How to reverse the decline in Egypt’s morality
As their citizens evolve, nations’ cultural norms go through clear ups and downs. The dilemma in Egypt is that morality is on a sharp downward trend, with no sign of a possible change of course. We Egyptians used to abide by a significant set of moral values that constituted a common ethical code among rich and poor, well-educated and illiterate. Today, the values that we had happily espoused for centuries have deteriorated seriously, reaching a risky, low level of immorality.
One of our main morality dilemmas is our overconfidence in our individual perspectives concerning righteousness and sin. Certain behaviors and practices that, in the eyes of a given group of Egyptians are absolutely perfect, may be perceived to be completely indecent by others, who share the same background. Each Egyptian citizen operates according to his or her own “manual” of what they define as moral values; there no longer appears to be a common norm that is shared by the entire society.
People normally need to have a clearly defined moral framework and set of guidelines that they can follow. This does not currently exist in Egypt — and it is probably absent on purpose. Alternatively, or even ahead of applying a moral guideline, Egypt needs proper law enforcement that, if well applied, will fine-tune citizens’ behaviors. This kind of government failing in the fields of law enforcement and morality has left the entire Egyptian population to move unguided in a grey area of immorality and unapplied laws.
The Egyptian state often argues that it is doing its best to rule and stabilize Egypt and its large population, while some pundits believe that our deteriorating morality is due to our accumulating economic challenges and the substantial increase in our population. In fact, I believe that the decline in our moral values is the result of the defects in the present government’s approach to ruling its citizens. Poverty and illiteracy are common socioeconomic factors that have existed in our history for centuries; nevertheless, even when both were in effect, individual citizens used to apply a high degree of morality.
One of our main morality dilemmas is our overconfidence in our individual perspectives concerning righteousness and sin
Egyptians who believe that they are abiding by a perfect set of moral values are often comparing their adopted value standards to those of others who obviously suffer from a deficiency of moral values. However, with the mean bar of moral values set so low, the few who feel that they are morally superior are still not complying with the minimum prerequisites of morality. Meanwhile, the application of moral standards functions best when we are certain we can escape the legal consequences of our wrongdoings, yet refrain from unethical behavior that doesn’t comply with our moral values. In Egypt, however, our immorality works to manipulate the rule of law.
The Egyptian state has for decades been prompting individual citizens to look after their personal business interests. This has created a social condition in which Egyptians are fully occupied with maximizing their personal earnings, neglecting to apply any kind of morality. Citizens don’t even notice their moral failings — especially when they observe the immoral behavior of many Egyptian celebrities (politicians, wealthy citizens, artists, famous professionals, etc.).

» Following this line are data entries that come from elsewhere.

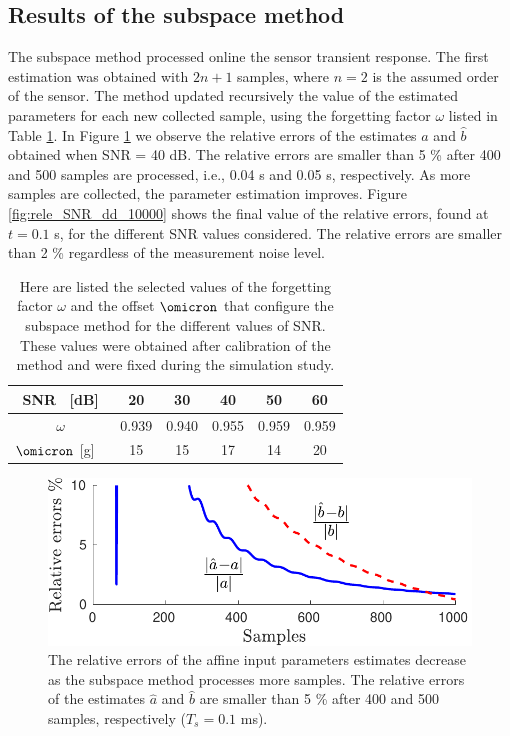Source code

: \subsection{Results of the subspace method}

The subspace method processed online the sensor transient response.
The first estimation was obtained with $2n+1$ samples, where $n=2$ is the assumed order of the sensor.
The method updated recursively the value of the estimated parameters for each new collected sample, using the forgetting factor $\omega$ listed in Table \ref{table:lambdas}.
In Figure \ref{fig:rele_dd_40dB_s1} we observe the relative errors of the estimates $\widehat{a}$ and $\widehat{b}$ obtained when SNR = 40 dB. 
The relative errors are smaller than 5 \% after 400 and 500 samples are processed, i.e., 0.04 s and 0.05 s, respectively.
As more samples are collected, the parameter estimation improves.
Figure \ref{fig:rele_SNR_dd_10000} shows the final value of the relative errors, found at $t=0.1$ s, for the different SNR values considered.
The relative errors are smaller than 2 \% regardless of the measurement noise level.

\begin{table}[h!]
\centering
\caption{Here are listed the selected values of the forgetting factor $\omega$ and the offset $\omicron$ that configure the subspace method for the different values of SNR. These values were obtained after calibration of the method and were fixed during the simulation study.}
\begin{tabular}{c| c c c c c} 
 \hline
 SNR \ [dB] & 20 & 30 & 40 & 50 & 60 \\ [0.5ex] 
 \hline
 $\omega$ & 0.939 & 0.940 & 0.955 & 0.959 & 0.959 \\ %
 $\omicron$ [g] \  & 15 & 15 & 17 & 14 & 20 \\ [0.5ex] %
 \hline
\end{tabular}
\label{table:lambdas}
\end{table}


\begin{figure}[!htbp]
\centering
\includegraphics[width=0.69\columnwidth]{./ChapterRampInput/fig/Fig_3.pdf} 
\caption{ \label{fig:rele_dd_40dB_s1} The relative errors of the affine input parameters estimates decrease as the subspace method processes more samples. The relative errors of the estimates $\widehat{a}$ and $\widehat{b}$ are smaller than 5 \% after 400 and 500 samples, respectively ($T_s = 0.1$ ms). }
\end{figure}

The creation of this kind of individualistic understanding of morality has generated an immoral, chaotic nation of low integrity, where law enforcement is weak and wherein each citizen justifies his or her immoral acts and accuses the rest of society of being unethical. Meanwhile, the inadequate and dysfunctional rule of law that triggers citizens to commit minor wrongdoings can eventually empower them to undertake immoral acts that may entail illegal activity.
To regain our lost moral values, we need to work in a different direction involving leadership, law enforcement and the development of personal awareness. Executives in various positions need to set the example by implementing moral standards and explaining the benefits of morality for individuals and society. Meanwhile, proper application of the rule of law will certainly fine-tune citizens’ behaviors by prompting them to promote righteousness in society, regardless of personal returns. Egyptians need to realize that a moral society will serve them better.